Task requirements:
For the word "server", search the records and show each line in which it occurs.

Data for this exercise:
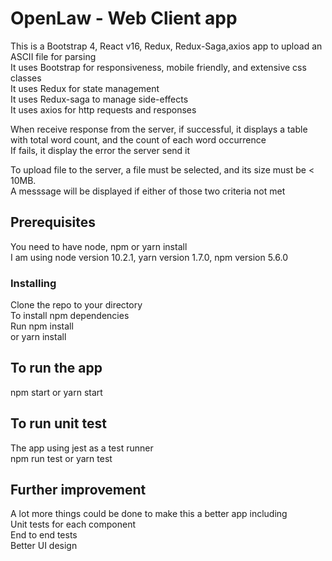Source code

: # OpenLaw - Web Client app

This is a Bootstrap 4, React v16, Redux, Redux-Saga,axios app to upload an ASCII file for parsing<br/>
It uses Bootstrap for responsiveness, mobile friendly, and extensive css classes<br/>
It uses Redux for state management<br/>
It uses Redux-saga to manage side-effects<br/>
It uses axios for http requests and responses<br/>

When receive response from the server, if successful, it displays a table with total word count, and the count of each word occurrence<br/>
If fails, it display the error the server send it<br/>

To upload file to the server, a file must be selected, and its size must be < 10MB.<br/>
A messsage will be displayed if either of those two criteria not met<br/>

## Prerequisites
You need to have node, npm or yarn install<br/>
I am using node version 10.2.1, yarn version 1.7.0, npm version 5.6.0

### Installing

Clone the repo to your directory<br/>
To install npm dependencies<br/>
Run npm install <br/>
or yarn install

## To run the app
npm start or yarn start

## To run unit test
The app using jest as a test runner<br/>
npm run test or yarn test

## Further improvement
A lot more things could be done to make this a better app including<br/>
Unit tests for each component<br/>
End to end tests<br/>
Better UI design<br/>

Expected answer:
When receive response from the server, if successful, it displays a table with total word count, and the count of each word occurrence<br/>
If fails, it display the error the server send it<br/>
To upload file to the server, a file must be selected, and its size must be < 10MB.<br/>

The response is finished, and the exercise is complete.